Buying and renting property
Implementing institutions for Registering Property in Kenya have a mandate to enforce and implement various aspects of the land and real property laws. They include;
- Ministry of Lands, responsible for development of national land Policy and the new National Land Commission to take over implementation of the new land acts.
- Lands Registry, mandated to register property in Kenya
- Nairobi City Council, or Local Authority
- Land Control Boards
- Under the new Constitutions some regulatory responsibilities will shift to the County Governments
Property can be acquired on freehold or leasehold basis. A freehold title gives the owner absolute proprietorship over the land in perpetuity. While Leasehold property is held on a government lease for a specified period, usually 50 or 99 years. At the end of this period, the landowner applies for an extension of the lease, which is usually granted. The extension process takes approximately 6 months.

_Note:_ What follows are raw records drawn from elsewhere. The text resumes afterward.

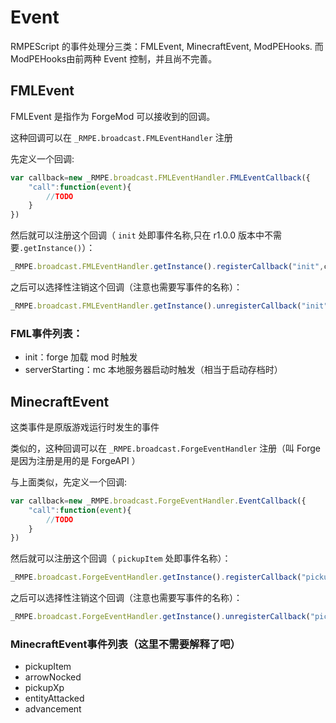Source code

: # Event

RMPEScript 的事件处理分三类：FMLEvent, MinecraftEvent, ModPEHooks. 而ModPEHooks由前两种 Event 控制，并且尚不完善。

## FMLEvent

FMLEvent 是指作为 ForgeMod 可以接收到的回调。

这种回调可以在 `_RMPE.broadcast.FMLEventHandler` 注册

先定义一个回调:

```javascript
var callback=new _RMPE.broadcast.FMLEventHandler.FMLEventCallback({
    "call":function(event){
        //TODO
    }
})
```

然后就可以注册这个回调（ `init` 处即事件名称,只在 r1.0.0 版本中不需要`.getInstance()`）：

```javascript
_RMPE.broadcast.FMLEventHandler.getInstance().registerCallback("init",callback)
```

之后可以选择性注销这个回调（注意也需要写事件的名称）：

```javascript
_RMPE.broadcast.FMLEventHandler.getInstance().unregisterCallback("init",callback)
```

### FML事件列表：

* init：forge 加载 mod 时触发
* serverStarting：mc 本地服务器启动时触发（相当于启动存档时）

## MinecraftEvent

这类事件是原版游戏运行时发生的事件

类似的，这种回调可以在 `_RMPE.broadcast.ForgeEventHandler` 注册（叫 Forge 是因为注册是用的是 ForgeAPI ）

与上面类似，先定义一个回调:

```javascript
var callback=new _RMPE.broadcast.ForgeEventHandler.EventCallback({
    "call":function(event){
        //TODO
    }
})
```

然后就可以注册这个回调（ `pickupItem` 处即事件名称）：

```javascript
_RMPE.broadcast.ForgeEventHandler.getInstance().registerCallback("pickupItem",callback)
```

之后可以选择性注销这个回调（注意也需要写事件的名称）：

```javascript
_RMPE.broadcast.ForgeEventHandler.getInstance().unregisterCallback("pickupItem",callback)
```

### MinecraftEvent事件列表（这里不需要解释了吧）

* pickupItem
* arrowNocked
* pickupXp
* entityAttacked
* advancement

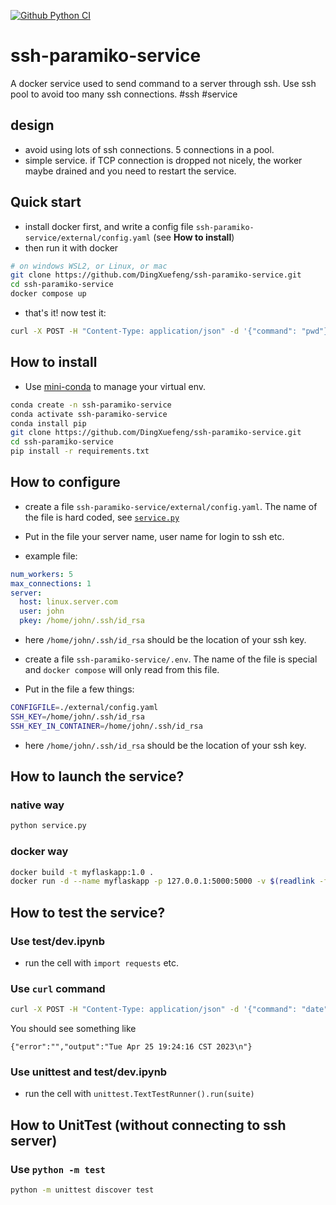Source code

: [![Github Python CI](https://github.com/DingXuefeng/ssh-paramiko-service/actions/workflows/ci.yml/badge.svg?branch=main)](https://github.com/DingXuefeng/ssh-paramiko-service/actions/workflows/ci.yml)

# ssh-paramiko-service
A docker service used to send command to a server through ssh. Use ssh pool to avoid too many ssh connections. #ssh #service

## design
- avoid using lots of ssh connections. 5 connections in a pool.
- simple service. if TCP connection is dropped not nicely, the worker maybe drained and you need to restart the service.

## Quick start
- install docker first, and write a config file `ssh-paramiko-service/external/config.yaml` (see **How to install**)
- then run it with docker
```bash
# on windows WSL2, or Linux, or mac
git clone https://github.com/DingXuefeng/ssh-paramiko-service.git
cd ssh-paramiko-service
docker compose up
```
- that's it! now test it:
```bash
curl -X POST -H "Content-Type: application/json" -d '{"command": "pwd"}' http://localhost:5000/submit
```

## How to install
- Use [mini-conda](https://docs.conda.io/en/latest/miniconda.html) to manage your virtual env.
```bash
conda create -n ssh-paramiko-service
conda activate ssh-paramiko-service
conda install pip
git clone https://github.com/DingXuefeng/ssh-paramiko-service.git
cd ssh-paramiko-service
pip install -r requirements.txt
```

## How to configure
- create a file `ssh-paramiko-service/external/config.yaml`. The name of the file is hard coded, see [`service.py`](service.py)

- Put in the file your server name, user name for login to ssh etc.
- example file:
```yaml
num_workers: 5
max_connections: 1
server:
  host: linux.server.com
  user: john
  pkey: /home/john/.ssh/id_rsa
```
- here `/home/john/.ssh/id_rsa` should be the location of your ssh key.

- create a file `ssh-paramiko-service/.env`. The name of the file is special and `docker compose` will only read from this file.
- Put in the file a few things:
```bash
CONFIGFILE=./external/config.yaml
SSH_KEY=/home/john/.ssh/id_rsa
SSH_KEY_IN_CONTAINER=/home/john/.ssh/id_rsa
```
- here `/home/john/.ssh/id_rsa` should be the location of your ssh key.

## How to launch the service?
### native way
```bash
python service.py
```
### docker way
```bash
docker build -t myflaskapp:1.0 .
docker run -d --name myflaskapp -p 127.0.0.1:5000:5000 -v $(readlink -f external/config.yaml):/app/external/config.yaml:ro -v $(readlink -f ~/.ssh/id_rsa):/home/john/.ssh/id_rsa:ro myflaskapp:1.0
```

## How to test the service?
### Use test/dev.ipynb
- run the cell with `import requests` etc.
### Use `curl` command
```bash
curl -X POST -H "Content-Type: application/json" -d '{"command": "date"}' http://localhost:5000/submit
```
You should see something like
```
{"error":"","output":"Tue Apr 25 19:24:16 CST 2023\n"}
```
### Use unittest and test/dev.ipynb
- run the cell with `unittest.TextTestRunner().run(suite)`

## How to UnitTest (without connecting to ssh server)
### Use `python -m test`
```bash
python -m unittest discover test
```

Both freehold and leasehold land is subject to local authority rates which is usually a fraction of the unimproved site value. However, leasehold is further subject to Land Rent, based on the size of the land.
For most properties, payment is in form of a 10% deposit and the balance within 60-90 days. Financing for purchase of a property can be obtained from Banks, Building Societies or Mortgage Companies in Kenya. The easiest way to buy property for non-residents is to appoint a lawyer in Kenya who can act on your behalf. The lawyer will arrange to have the sale agreement signed by you and will also undertake to get the title of the property transferred into your name.
Transaction Costs (last updated: March 2012)
1. Transaction: Who Pays?
- 4% Stamp Duty for Draft Transfer: Buyer
- 1.5% Legal Fees: Buyer
- Banker’s Check Charge KES 600 (US$8): Buyer
- Registration KES 250 (US$ 3): Buyer
- 1.25% Agent’s Commission: Seller
- Cost Paid by Buyer: 5.51%
- Cost Paid By Seller: 1.25%
- Roundtrip Transaction Cost: 6,76 %
2. Restrictions on Access to Property
Non-residents can buy ‘commercial class’ land in Kenya. This type of land is for income or revenue-making purposes. Non-residents are allowed to acquire this and build on it.
‘Agricultural land’ or farm lands cannot be acquired by non-residents. ‘Agricultural land’ is usually owned by Kenyan nationals. If purchase is made through a company – the majority of which must be Kenyan-owned – then it is allowed. The land will be bought under the company’s name.
Sufficient property to let on short to long term basis is available at very competitive rates. This can be accessed through a number of property management companies.